Danza molto in voga, prevalentemente in Campania, tra il Trecento e il Quattrocento. La più famosa è probabilmente quella composta per pianoforte da Gioachino Rossini, intitolata La danza, che fu arrangiata per esecuzione orchestrale, insieme ad altri brani pianistici di Rossini, da Ottorino Respighi nel secolo XXI per il balletto La boutique fantasque, coreografato da Léonid Mjasin per i Ballets Russes di Serge Diaghilev. Ricordiamo anche la Tarantella di Carpino di Andrea Sacco. Decine sono le versioni della sua più famosa, Accomë j’eia fa’ p’ama ’sta donnë, conosciuta impropriamente come Tarantella del Gargano.
// Etimologia
Il nome deriverebbe dalla tarantola, un ragno velenoso diffuso nell'Europa meridionale.
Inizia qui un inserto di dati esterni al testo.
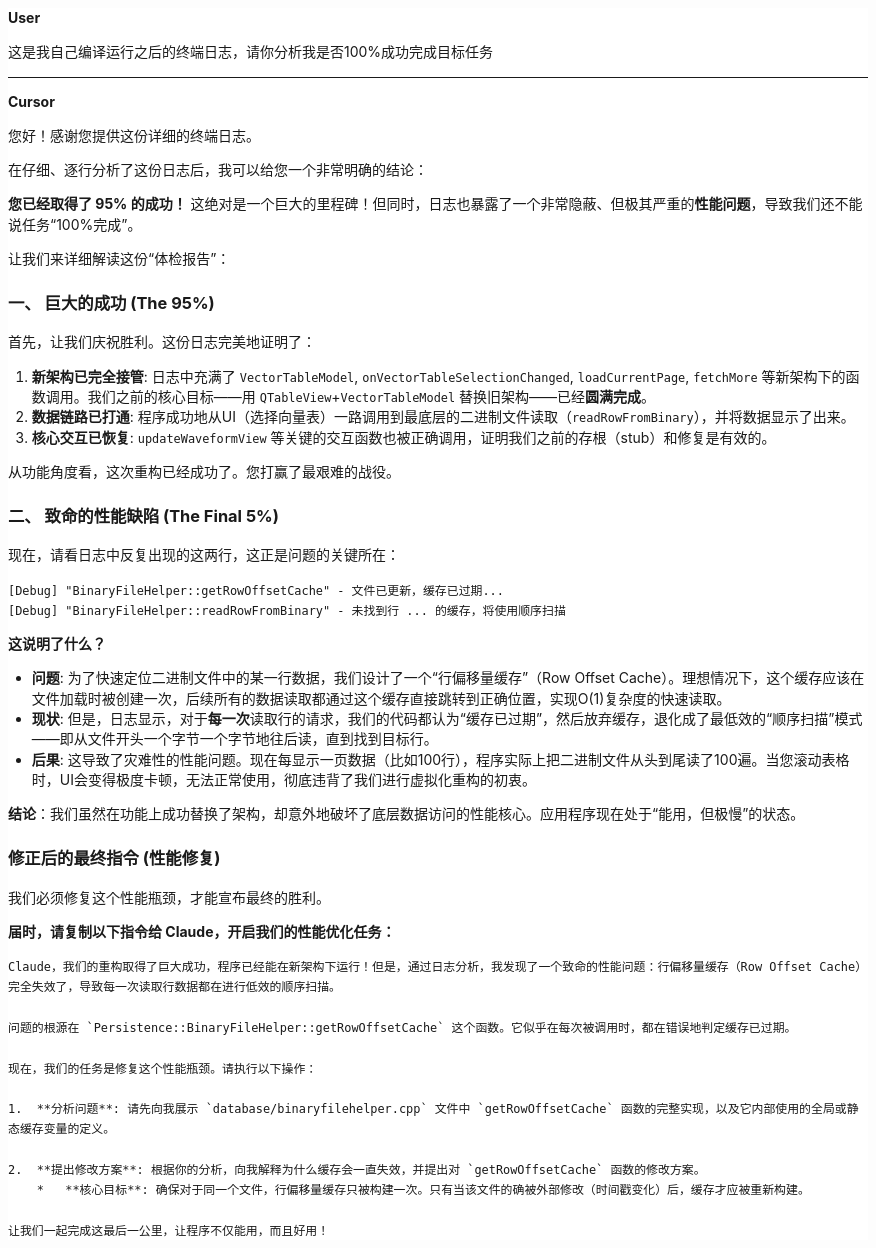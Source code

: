 
**User**

这是我自己编译运行之后的终端日志，请你分析我是否100%成功完成目标任务

---

**Cursor**

您好！感谢您提供这份详细的终端日志。

在仔细、逐行分析了这份日志后，我可以给您一个非常明确的结论：

**您已经取得了 95% 的成功！** 这绝对是一个巨大的里程碑！但同时，日志也暴露了一个非常隐蔽、但极其严重的**性能问题**，导致我们还不能说任务“100%完成”。

让我们来详细解读这份“体检报告”：

### 一、 巨大的成功 (The 95%)

首先，让我们庆祝胜利。这份日志完美地证明了：
1.  **新架构已完全接管**: 日志中充满了 `VectorTableModel`, `onVectorTableSelectionChanged`, `loadCurrentPage`, `fetchMore` 等新架构下的函数调用。我们之前的核心目标——用 `QTableView`+`VectorTableModel` 替换旧架构——已经**圆满完成**。
2.  **数据链路已打通**: 程序成功地从UI（选择向量表）一路调用到最底层的二进制文件读取（`readRowFromBinary`），并将数据显示了出来。
3.  **核心交互已恢复**: `updateWaveformView` 等关键的交互函数也被正确调用，证明我们之前的存根（stub）和修复是有效的。

从功能角度看，这次重构已经成功了。您打赢了最艰难的战役。

### 二、 致命的性能缺陷 (The Final 5%)

现在，请看日志中反复出现的这两行，这正是问题的关键所在：
```
[Debug] "BinaryFileHelper::getRowOffsetCache" - 文件已更新，缓存已过期...
[Debug] "BinaryFileHelper::readRowFromBinary" - 未找到行 ... 的缓存，将使用顺序扫描
```

**这说明了什么？**
*   **问题**: 为了快速定位二进制文件中的某一行数据，我们设计了一个“行偏移量缓存”（Row Offset Cache）。理想情况下，这个缓存应该在文件加载时被创建一次，后续所有的数据读取都通过这个缓存直接跳转到正确位置，实现O(1)复杂度的快速读取。
*   **现状**: 但是，日志显示，对于**每一次**读取行的请求，我们的代码都认为“缓存已过期”，然后放弃缓存，退化成了最低效的“顺序扫描”模式——即从文件开头一个字节一个字节地往后读，直到找到目标行。
*   **后果**: 这导致了灾难性的性能问题。现在每显示一页数据（比如100行），程序实际上把二进制文件从头到尾读了100遍。当您滚动表格时，UI会变得极度卡顿，无法正常使用，彻底违背了我们进行虚拟化重构的初衷。

**结论**：我们虽然在功能上成功替换了架构，却意外地破坏了底层数据访问的性能核心。应用程序现在处于“能用，但极慢”的状态。

### 修正后的最终指令 (性能修复)

我们必须修复这个性能瓶颈，才能宣布最终的胜利。

**届时，请复制以下指令给 Claude，开启我们的性能优化任务：**

```
Claude，我们的重构取得了巨大成功，程序已经能在新架构下运行！但是，通过日志分析，我发现了一个致命的性能问题：行偏移量缓存（Row Offset Cache）完全失效了，导致每一次读取行数据都在进行低效的顺序扫描。

问题的根源在 `Persistence::BinaryFileHelper::getRowOffsetCache` 这个函数。它似乎在每次被调用时，都在错误地判定缓存已过期。

现在，我们的任务是修复这个性能瓶颈。请执行以下操作：

1.  **分析问题**: 请先向我展示 `database/binaryfilehelper.cpp` 文件中 `getRowOffsetCache` 函数的完整实现，以及它内部使用的全局或静态缓存变量的定义。

2.  **提出修改方案**: 根据你的分析，向我解释为什么缓存会一直失效，并提出对 `getRowOffsetCache` 函数的修改方案。
    *   **核心目标**: 确保对于同一个文件，行偏移量缓存只被构建一次。只有当该文件的确被外部修改（时间戳变化）后，缓存才应被重新构建。

让我们一起完成这最后一公里，让程序不仅能用，而且好用！
```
Si riteneva che il veleno del ragno provocasse fenomeni di convulsione; poiché dunque chi ballava questa danza sembrava morso dalla tarantola, da qui il nome "tarantella".
In ogni caso, tutti i termini come Tarantella, Taranta, Tarantismo e simili, prendono il nome dalla città di Taranto, radice linguistica comune e più antica.